▶ INSTRUCTIONS FOR THE TASK: Send back every record exactly.
(TASK DATA Opens)
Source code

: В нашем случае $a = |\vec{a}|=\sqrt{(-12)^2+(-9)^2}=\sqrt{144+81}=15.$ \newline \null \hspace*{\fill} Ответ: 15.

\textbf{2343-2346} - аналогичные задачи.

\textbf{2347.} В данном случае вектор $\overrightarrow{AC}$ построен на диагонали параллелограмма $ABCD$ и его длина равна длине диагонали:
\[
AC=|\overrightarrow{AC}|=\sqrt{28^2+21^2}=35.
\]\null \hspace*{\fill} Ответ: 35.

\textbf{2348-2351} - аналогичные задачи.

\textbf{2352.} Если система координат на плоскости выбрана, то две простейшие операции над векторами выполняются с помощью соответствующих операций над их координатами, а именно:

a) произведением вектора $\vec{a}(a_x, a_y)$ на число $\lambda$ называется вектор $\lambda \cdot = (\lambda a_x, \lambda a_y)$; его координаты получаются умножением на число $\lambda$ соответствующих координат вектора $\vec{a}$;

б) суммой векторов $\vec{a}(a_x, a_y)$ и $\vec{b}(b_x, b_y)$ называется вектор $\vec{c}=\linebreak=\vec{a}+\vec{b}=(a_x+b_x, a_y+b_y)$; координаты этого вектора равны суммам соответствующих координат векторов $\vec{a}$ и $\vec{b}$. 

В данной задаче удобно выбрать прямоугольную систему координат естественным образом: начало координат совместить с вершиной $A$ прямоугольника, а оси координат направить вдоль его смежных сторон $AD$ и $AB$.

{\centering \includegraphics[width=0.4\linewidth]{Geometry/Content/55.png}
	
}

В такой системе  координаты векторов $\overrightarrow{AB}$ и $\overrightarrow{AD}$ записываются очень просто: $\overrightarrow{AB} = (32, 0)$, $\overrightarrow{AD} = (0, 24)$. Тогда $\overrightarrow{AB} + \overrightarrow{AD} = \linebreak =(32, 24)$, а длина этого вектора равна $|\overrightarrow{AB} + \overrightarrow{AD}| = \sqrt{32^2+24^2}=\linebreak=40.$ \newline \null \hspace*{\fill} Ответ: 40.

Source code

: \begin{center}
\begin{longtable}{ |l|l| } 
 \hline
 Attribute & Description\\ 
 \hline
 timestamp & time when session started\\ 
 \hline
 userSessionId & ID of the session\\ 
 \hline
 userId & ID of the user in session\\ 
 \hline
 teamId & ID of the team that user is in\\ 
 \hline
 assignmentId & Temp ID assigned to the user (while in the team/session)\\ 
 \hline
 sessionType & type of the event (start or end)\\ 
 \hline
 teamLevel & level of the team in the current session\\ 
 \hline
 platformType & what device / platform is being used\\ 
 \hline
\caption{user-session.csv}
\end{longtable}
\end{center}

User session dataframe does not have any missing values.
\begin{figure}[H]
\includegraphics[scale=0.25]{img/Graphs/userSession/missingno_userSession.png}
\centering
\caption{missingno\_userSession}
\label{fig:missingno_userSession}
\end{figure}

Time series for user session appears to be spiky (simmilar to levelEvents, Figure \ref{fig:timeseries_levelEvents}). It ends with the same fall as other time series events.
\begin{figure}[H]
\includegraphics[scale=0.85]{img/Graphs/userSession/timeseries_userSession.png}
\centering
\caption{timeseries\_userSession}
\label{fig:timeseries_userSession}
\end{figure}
(TASK DATA Closes)
▶ RESULT BELOW:
Source code

: В нашем случае $a = |\vec{a}|=\sqrt{(-12)^2+(-9)^2}=\sqrt{144+81}=15.$ \newline \null \hspace*{\fill} Ответ: 15.

\textbf{2343-2346} - аналогичные задачи.

\textbf{2347.} В данном случае вектор $\overrightarrow{AC}$ построен на диагонали параллелограмма $ABCD$ и его длина равна длине диагонали:
\[
AC=|\overrightarrow{AC}|=\sqrt{28^2+21^2}=35.
\]\null \hspace*{\fill} Ответ: 35.

\textbf{2348-2351} - аналогичные задачи.

\textbf{2352.} Если система координат на плоскости выбрана, то две простейшие операции над векторами выполняются с помощью соответствующих операций над их координатами, а именно:

a) произведением вектора $\vec{a}(a_x, a_y)$ на число $\lambda$ называется вектор $\lambda \cdot = (\lambda a_x, \lambda a_y)$; его координаты получаются умножением на число $\lambda$ соответствующих координат вектора $\vec{a}$;

б) суммой векторов $\vec{a}(a_x, a_y)$ и $\vec{b}(b_x, b_y)$ называется вектор $\vec{c}=\linebreak=\vec{a}+\vec{b}=(a_x+b_x, a_y+b_y)$; координаты этого вектора равны суммам соответствующих координат векторов $\vec{a}$ и $\vec{b}$. 

В данной задаче удобно выбрать прямоугольную систему координат естественным образом: начало координат совместить с вершиной $A$ прямоугольника, а оси координат направить вдоль его смежных сторон $AD$ и $AB$.

{\centering \includegraphics[width=0.4\linewidth]{Geometry/Content/55.png}
	
}

В такой системе  координаты векторов $\overrightarrow{AB}$ и $\overrightarrow{AD}$ записываются очень просто: $\overrightarrow{AB} = (32, 0)$, $\overrightarrow{AD} = (0, 24)$. Тогда $\overrightarrow{AB} + \overrightarrow{AD} = \linebreak =(32, 24)$, а длина этого вектора равна $|\overrightarrow{AB} + \overrightarrow{AD}| = \sqrt{32^2+24^2}=\linebreak=40.$ \newline \null \hspace*{\fill} Ответ: 40.

Source code

: \begin{center}
\begin{longtable}{ |l|l| } 
 \hline
 Attribute & Description\\ 
 \hline
 timestamp & time when session started\\ 
 \hline
 userSessionId & ID of the session\\ 
 \hline
 userId & ID of the user in session\\ 
 \hline
 teamId & ID of the team that user is in\\ 
 \hline
 assignmentId & Temp ID assigned to the user (while in the team/session)\\ 
 \hline
 sessionType & type of the event (start or end)\\ 
 \hline
 teamLevel & level of the team in the current session\\ 
 \hline
 platformType & what device / platform is being used\\ 
 \hline
\caption{user-session.csv}
\end{longtable}
\end{center}

User session dataframe does not have any missing values.
\begin{figure}[H]
\includegraphics[scale=0.25]{img/Graphs/userSession/missingno_userSession.png}
\centering
\caption{missingno\_userSession}
\label{fig:missingno_userSession}
\end{figure}

Time series for user session appears to be spiky (simmilar to levelEvents, Figure \ref{fig:timeseries_levelEvents}). It ends with the same fall as other time series events.
\begin{figure}[H]
\includegraphics[scale=0.85]{img/Graphs/userSession/timeseries_userSession.png}
\centering
\caption{timeseries\_userSession}
\label{fig:timeseries_userSession}
\end{figure}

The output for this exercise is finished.